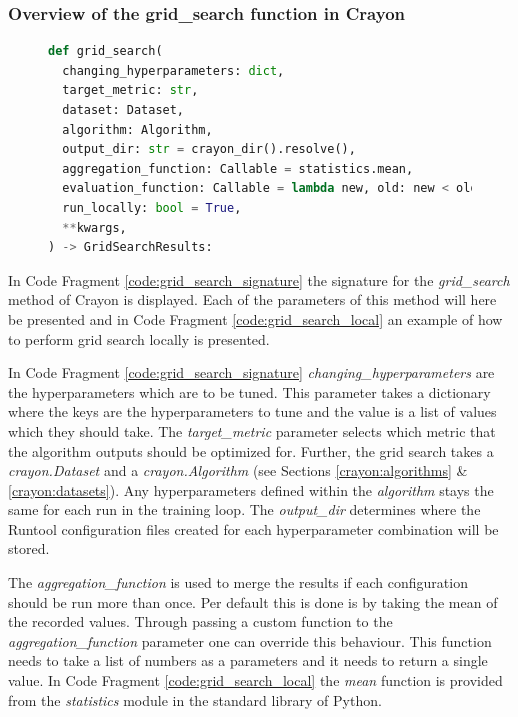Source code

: \subsubsection{Overview of the grid\_search function in Crayon}
\begin{figure}
  \begin{lstlisting}[language=Python, label={code:grid_search_signature}, caption={Parameters of the grid search functionality in Crayon.}]
def grid_search(
  changing_hyperparameters: dict,
  target_metric: str,
  dataset: Dataset,
  algorithm: Algorithm,
  output_dir: str = crayon_dir().resolve(),
  aggregation_function: Callable = statistics.mean,
  evaluation_function: Callable = lambda new, old: new < old,
  run_locally: bool = True,
  **kwargs,
) -> GridSearchResults:
    \end{lstlisting}
\end{figure}
In Code Fragment \ref{code:grid_search_signature} the signature for the \textit{grid\_search} method of Crayon is displayed. Each of the parameters of this method will here be presented and in Code Fragment \ref{code:grid_search_local} an example of how to perform grid search locally is presented.

In Code Fragment \ref{code:grid_search_signature} \textit{changing\_hyperparameters} are the hyperparameters which are to be tuned. This parameter takes a dictionary where the keys are the hyperparameters to tune and the value is a list of values which they should take. The \textit{target\_metric} parameter selects which metric that the algorithm outputs should be optimized for. Further, the grid search takes a \textit{crayon.Dataset} and a \textit{crayon.Algorithm} (see Sections \ref{crayon:algorithms} \& \ref{crayon:datasets}). Any hyperparameters defined within the \textit{algorithm} stays the same for each run in the training loop. The \textit{output\_dir} determines where the Runtool configuration files created for each hyperparameter combination will be stored.

The \textit{aggregation\_function} is used to merge the results if each configuration should be run more than once. Per default this is done is by taking the mean of the recorded values. Through passing a custom function to the \textit{aggregation\_function} parameter one can override this behaviour. This function needs to take a list of numbers as a parameters and it needs to return a single value. In Code Fragment \ref{code:grid_search_local} the \textit{mean} function is provided from the \textit{statistics} module in the standard library of Python.

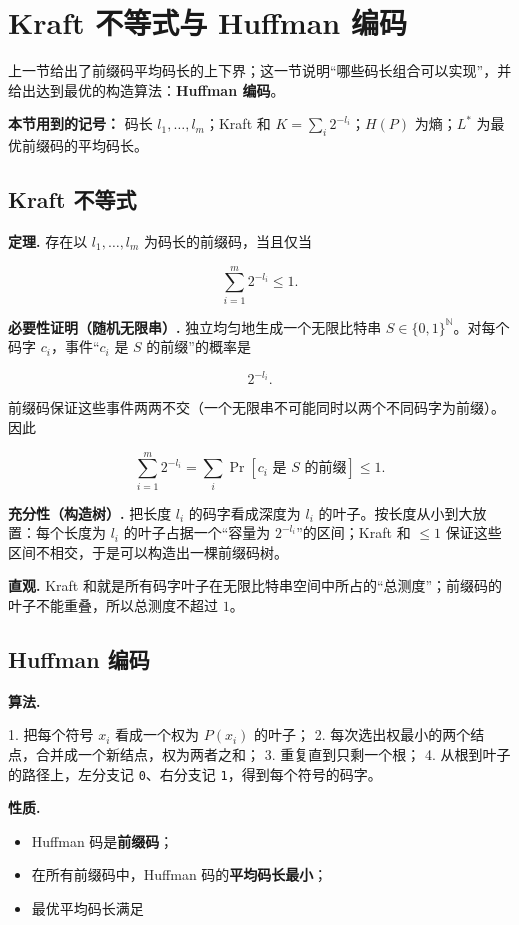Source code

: \section{Kraft 不等式与 Huffman 编码}


上一节给出了前缀码平均码长的上下界；这一节说明“哪些码长组合可以实现”，并给出达到最优的构造算法：\textbf{Huffman 编码}。

\textbf{本节用到的记号：} 码长 $l_1,\dots,l_m$；Kraft 和 $K=\sum_i2^{-l_i}$；$H(P)$ 为熵；$L^*$ 为最优前缀码的平均码长。

\subsection{Kraft 不等式}


\textbf{定理.} 存在以 $l_1,\dots,l_m$ 为码长的前缀码，当且仅当

\[
\boxed{
\sum_{i=1}^m2^{-l_i}\le1
}.
\]

\textbf{必要性证明（随机无限串）.} 独立均匀地生成一个无限比特串 $S\in\{0,1\}^{\mathbb N}$。对每个码字 $c_i$，事件“$c_i$ 是 $S$ 的前缀”的概率是

\[
2^{-l_i}.
\]

前缀码保证这些事件两两不交（一个无限串不可能同时以两个不同码字为前缀）。因此

\[
\sum_{i=1}^m2^{-l_i}
=\sum_i\Pr[c_i\text{ 是 }S\text{ 的前缀}]
\le1.
\]

\textbf{充分性（构造树）.} 把长度 $l_i$ 的码字看成深度为 $l_i$ 的叶子。按长度从小到大放置：每个长度为 $l_i$ 的叶子占据一个“容量为 $2^{-l_i}$”的区间；Kraft 和 $\le1$ 保证这些区间不相交，于是可以构造出一棵前缀码树。

\textbf{直观.} Kraft 和就是所有码字叶子在无限比特串空间中所占的“总测度”；前缀码的叶子不能重叠，所以总测度不超过 $1$。

\subsection{Huffman 编码}


\textbf{算法.}

1. 把每个符号 $x_i$ 看成一个权为 $P(x_i)$ 的叶子；
2. 每次选出权最小的两个结点，合并成一个新结点，权为两者之和；
3. 重复直到只剩一个根；
4. 从根到叶子的路径上，左分支记 \texttt{0}、右分支记 \texttt{1}，得到每个符号的码字。

\textbf{性质.}

\begin{itemize}
\item Huffman 码是\textbf{前缀码}；
\item 在所有前缀码中，Huffman 码的\textbf{平均码长最小}；
\item 最优平均码长满足
\end{itemize}

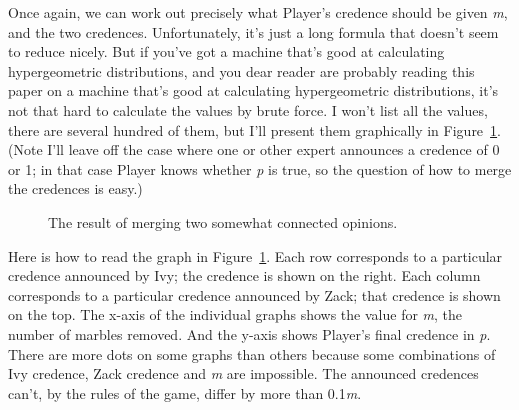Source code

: \documentclass[
  10pt,
  letterpaper,
  DIV=11,
  numbers=noendperiod,
  twoside]{scrartcl}
\begin{document}
Once again, we can work out precisely what Player's credence should be
given \emph{m}, and the two credences. Unfortunately, it's just a long
formula that doesn't seem to reduce nicely. But if you've got a machine
that's good at calculating hypergeometric distributions, and you dear
reader are probably reading this paper on a machine that's good at
calculating hypergeometric distributions, it's not that hard to
calculate the values by brute force. I won't list all the values, there
are several hundred of them, but I'll present them graphically in
Figure~\ref{fig-conexp}. (Note I'll leave off the case where one or
other expert announces a credence of 0 or 1; in that case Player knows
whether \emph{p} is true, so the question of how to merge the credences
is easy.)

\begin{figure}


\caption{\label{fig-conexp}The result of merging two somewhat connected
opinions.}

\end{figure}%

Here is how to read the graph in Figure~\ref{fig-conexp}. Each row
corresponds to a particular credence announced by Ivy; the credence is
shown on the right. Each column corresponds to a particular credence
announced by Zack; that credence is shown on the top. The x-axis of the
individual graphs shows the value for \emph{m}, the number of marbles
removed. And the y-axis shows Player's final credence in \emph{p}. There
are more dots on some graphs than others because some combinations of
Ivy credence, Zack credence and \emph{m} are impossible. The announced
credences can't, by the rules of the game, differ by more than
0.1\emph{m}.
\end{document}
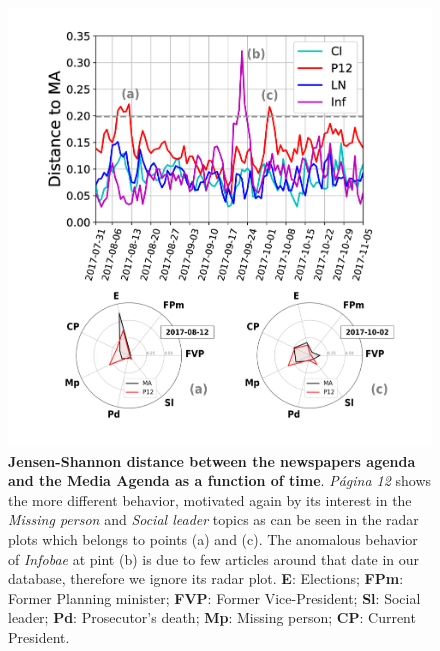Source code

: \documentclass{bmcart}
\begin{document}
\begin{backmatter}
\begin{figure}[h!]
\includegraphics[width = \textwidth]{Fig6.pdf}
\caption{\textbf{Jensen-Shannon distance between the newspapers agenda and the Media Agenda as a function of time}. \emph{P\'agina 12} shows the more different behavior, motivated again by its interest in the \emph{Missing person} and \emph{Social leader} topics as can be seen in the radar plots which belongs to points (a) and (c). The anomalous behavior of \emph{Infobae} at pint (b) is due to few articles around that date in our database, therefore we ignore its radar plot. \textbf{E}: Elections; \textbf{FPm}: Former Planning minister; \textbf{FVP}: Former Vice-President; \textbf{Sl}: Social leader; \textbf{Pd}: Prosecutor's death; \textbf{Mp}: Missing person; \textbf{CP}: Current President.}
\label{fig:jensen_shannon_news}
\end{figure}


\end{backmatter}
\end{document}
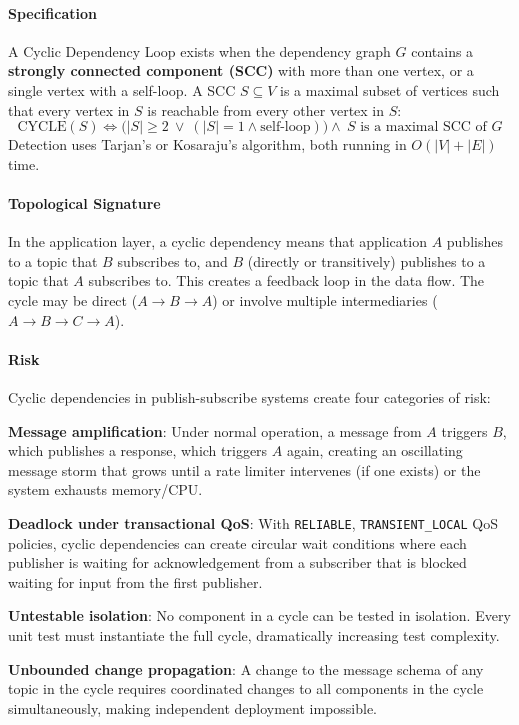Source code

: \documentclass[11pt]{article}
\begin{document}
\paragraph{Specification}
A Cyclic Dependency Loop exists when the dependency graph $G$ contains a \textbf{strongly connected component (SCC)} with more than one vertex, or a single vertex with a self-loop. A SCC $S \subseteq V$ is a maximal subset of vertices such that every vertex in $S$ is reachable from every other vertex in $S$:
\[
\mathrm{CYCLE}(S) \Leftrightarrow \big(|S| \ge 2\ \lor\ (|S| = 1 \land \text{self-loop})\big) \land\ S \text{ is a maximal SCC of } G
\]
Detection uses Tarjan's or Kosaraju's algorithm, both running in $O(|V| + |E|)$ time.

\paragraph{Topological Signature}
In the application layer, a cyclic dependency means that application $A$ publishes to a topic that $B$ subscribes to, and $B$ (directly or transitively) publishes to a topic that $A$ subscribes to. This creates a feedback loop in the data flow. The cycle may be direct ($A \to B \to A$) or involve multiple intermediaries ($A \to B \to C \to A$).

\paragraph{Risk}
Cyclic dependencies in publish-subscribe systems create four categories of risk:

\textbf{Message amplification}: Under normal operation, a message from $A$ triggers $B$, which publishes a response, which triggers $A$ again, creating an oscillating message storm that grows until a rate limiter intervenes (if one exists) or the system exhausts memory/CPU.

\textbf{Deadlock under transactional QoS}: With \texttt{RELIABLE}, \texttt{TRANSIENT\_LOCAL} QoS policies, cyclic dependencies can create circular wait conditions where each publisher is waiting for acknowledgement from a subscriber that is blocked waiting for input from the first publisher.

\textbf{Untestable isolation}: No component in a cycle can be tested in isolation. Every unit test must instantiate the full cycle, dramatically increasing test complexity.

\textbf{Unbounded change propagation}: A change to the message schema of any topic in the cycle requires coordinated changes to all components in the cycle simultaneously, making independent deployment impossible.
\end{document}
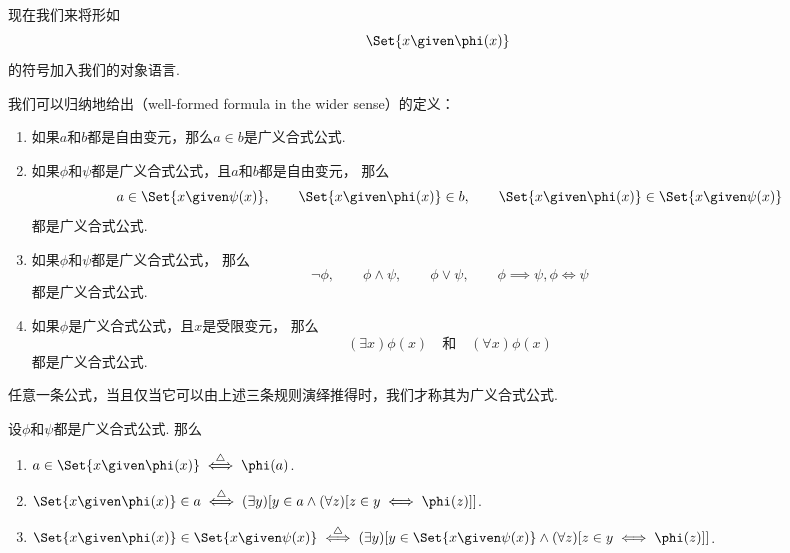 现在我们来将形如\begin{equation*}
	\Set{ x \given \phi(x) }
\end{equation*}的符号加入我们的对象语言.
\begin{definition}
我们可以归纳地给出（well-formed formula in the wider sense）的定义：
\begin{enumerate}
	\item 如果\(a\)和\(b\)都是自由变元，那么\(a \in b\)是广义合式公式.
	\item 如果\(\phi\)和\(\psi\)都是广义合式公式，且\(a\)和\(b\)都是自由变元，
	那么\begin{equation*}
		\def\A{\Set{ x \given \psi(x) }}
		\def\B{\Set{ x \given \phi(x) }}
		a \in \A, \qquad
		\B \in b, \qquad
		\B \in \A
	\end{equation*}都是广义合式公式.
	\item 如果\(\phi\)和\(\psi\)都是广义合式公式，
	那么\begin{equation*}
		\neg\phi, \qquad
		\phi\land\psi, \qquad
		\phi\lor\psi, \qquad
		\phi\implies\psi,
		\phi\iff\psi
	\end{equation*}都是广义合式公式.
	\item 如果\(\phi\)是广义合式公式，且\(x\)是受限变元，
	那么\begin{equation*}
		(\exists x)\phi(x)
		\quad\text{和}\quad
		(\forall x)\phi(x)
	\end{equation*}都是广义合式公式.
\end{enumerate}
任意一条公式，当且仅当它可以由上述三条规则演绎推得时，我们才称其为广义合式公式.
\end{definition}

\begin{definition}
设\(\phi\)和\(\psi\)都是广义合式公式.
\def\A{\Set{ x \given \phi(x) }}
\def\B{\Set{ x \given \psi(x) }}
那么\begin{enumerate}
	\item \(a \in \A \defiff \phi(a)\).
	\item \(\A \in a \defiff (\exists y)[y \in a \land (\forall z)[z \in y \iff \phi(z)]]\).
	\item \(\A \in \B \defiff (\exists y)[y \in \B \land (\forall z)[z \in y \iff \phi(z)]]\).
\end{enumerate}
\end{definition}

+ + + + + + +

Within the material above, only the stretch from the line holding "1. 把每个符号 $x_i$ 看成一个权为 $P(x_i)$ 的叶子；" through the line holding "are more dots" is to be restated exactly. Pictures are dropped.

### [Exercise response]
1. 把每个符号 $x_i$ 看成一个权为 $P(x_i)$ 的叶子；
2. 每次选出权最小的两个结点，合并成一个新结点，权为两者之和；
3. 重复直到只剩一个根；
4. 从根到叶子的路径上，左分支记 \texttt{0}、右分支记 \texttt{1}，得到每个符号的码字。

\textbf{性质.}

\begin{itemize}
\item Huffman 码是\textbf{前缀码}；
\item 在所有前缀码中，Huffman 码的\textbf{平均码长最小}；
\item 最优平均码长满足
\end{itemize}

Source code

: \documentclass[
  10pt,
  letterpaper,
  DIV=11,
  numbers=noendperiod,
  twoside]{scrartcl}
\begin{document}
Once again, we can work out precisely what Player's credence should be
given \emph{m}, and the two credences. Unfortunately, it's just a long
formula that doesn't seem to reduce nicely. But if you've got a machine
that's good at calculating hypergeometric distributions, and you dear
reader are probably reading this paper on a machine that's good at
calculating hypergeometric distributions, it's not that hard to
calculate the values by brute force. I won't list all the values, there
are several hundred of them, but I'll present them graphically in
Figure~\ref{fig-conexp}. (Note I'll leave off the case where one or
other expert announces a credence of 0 or 1; in that case Player knows
whether \emph{p} is true, so the question of how to merge the credences
is easy.)

\begin{figure}


\caption{\label{fig-conexp}The result of merging two somewhat connected
opinions.}

\end{figure}%

Here is how to read the graph in Figure~\ref{fig-conexp}. Each row
corresponds to a particular credence announced by Ivy; the credence is
shown on the right. Each column corresponds to a particular credence
announced by Zack; that credence is shown on the top. The x-axis of the
individual graphs shows the value for \emph{m}, the number of marbles
removed. And the y-axis shows Player's final credence in \emph{p}. There
are more dots on some graphs than others because some combinations of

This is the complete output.